Update 2: Blockbuster has just announced that they will drop their prices starting Nov 1 to meet Netflix’s lower price.

Mike over at does his usual bang up job of providing comprehensive coverage of NFLX news with his post titled: Hacking NetFlix : Major Netflix Announcements!

I added the following post to his comments (with some additions here), which is worth sharing.

Mike, appreciate the link and attribution; quite kind.

Unfortunately, it’s a story I wish I didn’t have to write about (I’m sure you share that sentiment).

I didn’t listen in on the analyst call, so your added comment of “Hastings said that Blockbuster was never considered as a threat” is news to me.

And quite frankly, it’s shocking.

Reed’s a very bright guy, with a strong team behind him… so perhaps I’m missing something. But I’ve been beating the “Netflix has no competitive advantage” drum for a couple of months now, and for him not to acknowledge that Blockbuster, with a more established brand, better capitalization, larger customer base, and most importantly, an impulse rental satisfying physical store (i.e., channel) presence… shows either arrogance or ignorance. (And believe me, I have no motive to ascribe such words to Reed, just calling it as I see it.)

Don’t trust my end game analysis?

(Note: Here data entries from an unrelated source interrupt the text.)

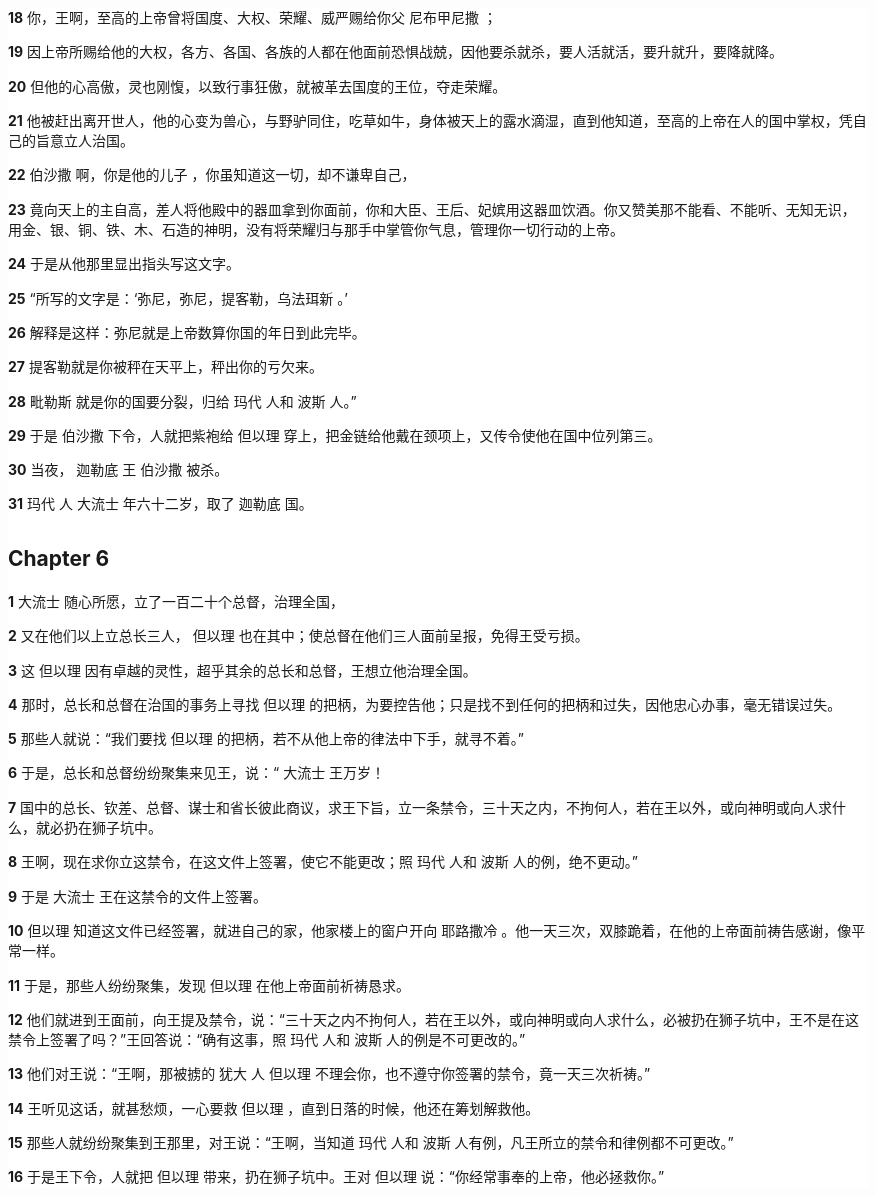 **18** 你，王啊，至高的上帝曾将国度、大权、荣耀、威严赐给你父 尼布甲尼撒 ；

**19** 因上帝所赐给他的大权，各方、各国、各族的人都在他面前恐惧战兢，因他要杀就杀，要人活就活，要升就升，要降就降。

**20** 但他的心高傲，灵也刚愎，以致行事狂傲，就被革去国度的王位，夺走荣耀。

**21** 他被赶出离开世人，他的心变为兽心，与野驴同住，吃草如牛，身体被天上的露水滴湿，直到他知道，至高的上帝在人的国中掌权，凭自己的旨意立人治国。

**22** 伯沙撒 啊，你是他的儿子 ，你虽知道这一切，却不谦卑自己，

**23** 竟向天上的主自高，差人将他殿中的器皿拿到你面前，你和大臣、王后、妃嫔用这器皿饮酒。你又赞美那不能看、不能听、无知无识，用金、银、铜、铁、木、石造的神明，没有将荣耀归与那手中掌管你气息，管理你一切行动的上帝。

**24** 于是从他那里显出指头写这文字。

**25** “所写的文字是：‘弥尼，弥尼，提客勒，乌法珥新 。’

**26** 解释是这样：弥尼就是上帝数算你国的年日到此完毕。

**27** 提客勒就是你被秤在天平上，秤出你的亏欠来。

**28** 毗勒斯 就是你的国要分裂，归给 玛代 人和 波斯 人。”

**29** 于是 伯沙撒 下令，人就把紫袍给 但以理 穿上，把金链给他戴在颈项上，又传令使他在国中位列第三。

**30** 当夜， 迦勒底 王 伯沙撒 被杀。

**31** 玛代 人 大流士 年六十二岁，取了 迦勒底 国。

## Chapter 6

**1** 大流士 随心所愿，立了一百二十个总督，治理全国，

**2** 又在他们以上立总长三人， 但以理 也在其中；使总督在他们三人面前呈报，免得王受亏损。

**3** 这 但以理 因有卓越的灵性，超乎其余的总长和总督，王想立他治理全国。

**4** 那时，总长和总督在治国的事务上寻找 但以理 的把柄，为要控告他；只是找不到任何的把柄和过失，因他忠心办事，毫无错误过失。

**5** 那些人就说：“我们要找 但以理 的把柄，若不从他上帝的律法中下手，就寻不着。”

**6** 于是，总长和总督纷纷聚集来见王，说：“ 大流士 王万岁！

**7** 国中的总长、钦差、总督、谋士和省长彼此商议，求王下旨，立一条禁令，三十天之内，不拘何人，若在王以外，或向神明或向人求什么，就必扔在狮子坑中。

**8** 王啊，现在求你立这禁令，在这文件上签署，使它不能更改；照 玛代 人和 波斯 人的例，绝不更动。”

**9** 于是 大流士 王在这禁令的文件上签署。

**10** 但以理 知道这文件已经签署，就进自己的家，他家楼上的窗户开向 耶路撒冷 。他一天三次，双膝跪着，在他的上帝面前祷告感谢，像平常一样。

**11** 于是，那些人纷纷聚集，发现 但以理 在他上帝面前祈祷恳求。

**12** 他们就进到王面前，向王提及禁令，说：“三十天之内不拘何人，若在王以外，或向神明或向人求什么，必被扔在狮子坑中，王不是在这禁令上签署了吗？”王回答说：“确有这事，照 玛代 人和 波斯 人的例是不可更改的。”

**13** 他们对王说：“王啊，那被掳的 犹大 人 但以理 不理会你，也不遵守你签署的禁令，竟一天三次祈祷。”

**14** 王听见这话，就甚愁烦，一心要救 但以理 ，直到日落的时候，他还在筹划解救他。

**15** 那些人就纷纷聚集到王那里，对王说：“王啊，当知道 玛代 人和 波斯 人有例，凡王所立的禁令和律例都不可更改。”

**16** 于是王下令，人就把 但以理 带来，扔在狮子坑中。王对 但以理 说：“你经常事奉的上帝，他必拯救你。”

Check out Herb Greenberg’s article. To paraphrase, Blockbuster believes it will end 2004 (after 4.5 total mths for their online service) with more subscribers than NFLX has accumulated during its first 3.5 years. While actual subscriber numbers are important and telling, it is Blockbuster’s accelerating subscriber growth curve that Netflix should find most alarming.

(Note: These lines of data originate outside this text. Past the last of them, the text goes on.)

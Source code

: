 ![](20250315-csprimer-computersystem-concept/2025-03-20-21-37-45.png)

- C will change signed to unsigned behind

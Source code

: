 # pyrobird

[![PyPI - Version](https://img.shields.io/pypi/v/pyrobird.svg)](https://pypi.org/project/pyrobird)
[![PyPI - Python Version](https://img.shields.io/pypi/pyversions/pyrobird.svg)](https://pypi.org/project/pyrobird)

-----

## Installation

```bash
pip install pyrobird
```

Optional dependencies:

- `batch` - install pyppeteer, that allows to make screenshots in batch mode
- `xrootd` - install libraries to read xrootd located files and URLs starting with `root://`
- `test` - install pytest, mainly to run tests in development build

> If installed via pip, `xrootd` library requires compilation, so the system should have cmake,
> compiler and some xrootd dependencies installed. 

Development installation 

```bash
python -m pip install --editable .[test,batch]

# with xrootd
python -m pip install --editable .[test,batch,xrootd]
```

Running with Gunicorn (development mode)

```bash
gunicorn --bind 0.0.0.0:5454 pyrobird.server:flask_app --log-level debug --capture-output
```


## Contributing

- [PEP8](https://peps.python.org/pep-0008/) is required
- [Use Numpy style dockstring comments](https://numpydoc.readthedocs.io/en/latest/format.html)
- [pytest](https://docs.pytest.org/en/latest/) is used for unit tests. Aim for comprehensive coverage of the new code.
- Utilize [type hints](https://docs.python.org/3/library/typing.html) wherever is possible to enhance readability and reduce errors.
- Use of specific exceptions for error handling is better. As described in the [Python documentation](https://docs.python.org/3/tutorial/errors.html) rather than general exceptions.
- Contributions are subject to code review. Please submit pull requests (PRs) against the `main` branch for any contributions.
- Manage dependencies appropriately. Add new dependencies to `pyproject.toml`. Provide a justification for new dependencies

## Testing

Reed/Netflix should be on the phone tomorrow with MSFT and Apple to see if either is interested in an acquisition, partnership or OEM offering to compliment their online music stores. Tivo is not the answer.

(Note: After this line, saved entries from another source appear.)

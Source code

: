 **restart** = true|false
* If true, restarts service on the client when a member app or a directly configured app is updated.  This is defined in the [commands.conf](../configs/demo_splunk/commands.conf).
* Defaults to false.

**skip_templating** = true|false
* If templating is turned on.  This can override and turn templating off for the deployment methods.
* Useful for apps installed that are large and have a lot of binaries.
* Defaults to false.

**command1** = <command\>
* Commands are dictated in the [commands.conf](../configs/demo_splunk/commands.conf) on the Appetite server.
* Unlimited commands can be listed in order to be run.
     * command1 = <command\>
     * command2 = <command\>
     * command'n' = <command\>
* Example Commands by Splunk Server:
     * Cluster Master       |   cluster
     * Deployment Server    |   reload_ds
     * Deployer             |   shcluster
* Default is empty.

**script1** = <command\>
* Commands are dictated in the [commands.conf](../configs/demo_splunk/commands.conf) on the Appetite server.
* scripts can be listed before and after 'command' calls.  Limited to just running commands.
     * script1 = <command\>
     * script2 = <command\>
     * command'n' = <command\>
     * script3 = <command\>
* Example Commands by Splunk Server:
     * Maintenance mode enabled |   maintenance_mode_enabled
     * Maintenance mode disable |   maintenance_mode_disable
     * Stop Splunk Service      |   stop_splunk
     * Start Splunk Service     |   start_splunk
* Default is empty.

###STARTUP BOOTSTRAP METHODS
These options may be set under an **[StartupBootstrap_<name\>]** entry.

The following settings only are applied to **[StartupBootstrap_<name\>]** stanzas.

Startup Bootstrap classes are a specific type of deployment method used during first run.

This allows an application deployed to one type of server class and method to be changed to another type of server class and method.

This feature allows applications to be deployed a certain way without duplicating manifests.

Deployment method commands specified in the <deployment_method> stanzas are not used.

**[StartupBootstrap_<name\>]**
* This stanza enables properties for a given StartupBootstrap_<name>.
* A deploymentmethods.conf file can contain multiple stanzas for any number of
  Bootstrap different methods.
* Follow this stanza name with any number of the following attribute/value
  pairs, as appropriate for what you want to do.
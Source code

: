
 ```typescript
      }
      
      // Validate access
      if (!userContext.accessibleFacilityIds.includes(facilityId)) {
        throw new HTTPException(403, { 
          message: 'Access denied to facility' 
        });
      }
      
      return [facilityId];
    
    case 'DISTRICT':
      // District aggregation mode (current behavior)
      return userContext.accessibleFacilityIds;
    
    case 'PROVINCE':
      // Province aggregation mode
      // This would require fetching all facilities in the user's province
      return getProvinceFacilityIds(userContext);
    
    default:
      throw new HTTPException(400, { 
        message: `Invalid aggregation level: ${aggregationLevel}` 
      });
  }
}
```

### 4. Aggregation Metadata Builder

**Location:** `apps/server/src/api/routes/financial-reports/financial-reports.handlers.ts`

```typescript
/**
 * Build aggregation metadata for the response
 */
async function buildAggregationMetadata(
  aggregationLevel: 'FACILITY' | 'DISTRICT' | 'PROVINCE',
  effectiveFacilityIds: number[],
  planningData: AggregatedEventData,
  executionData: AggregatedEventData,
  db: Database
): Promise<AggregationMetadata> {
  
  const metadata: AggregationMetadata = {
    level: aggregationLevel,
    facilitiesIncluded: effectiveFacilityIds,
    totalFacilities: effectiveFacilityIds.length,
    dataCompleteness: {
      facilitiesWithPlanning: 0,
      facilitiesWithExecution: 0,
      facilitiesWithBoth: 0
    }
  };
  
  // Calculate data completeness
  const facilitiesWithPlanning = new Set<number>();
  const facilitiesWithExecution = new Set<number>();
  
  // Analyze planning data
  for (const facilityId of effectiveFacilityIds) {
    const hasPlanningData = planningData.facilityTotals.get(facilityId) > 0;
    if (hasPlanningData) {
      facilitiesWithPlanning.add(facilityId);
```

Update: I originally wrote that Blockbuster expected to have more subscribers than NFLX by the end of 2004, rather than more than NFLX had after 3.5 years of business. Quite a difference, as the majority of NFLX’s subscriber growth (in real terms) has occurred in the last 1.5-2 yrs. My takeaway remains unchanged however; NFLX doesn’t have a clear sustainable competitive advantage, and, they ought to (at least internally) recognize Blockbuster as a real threat.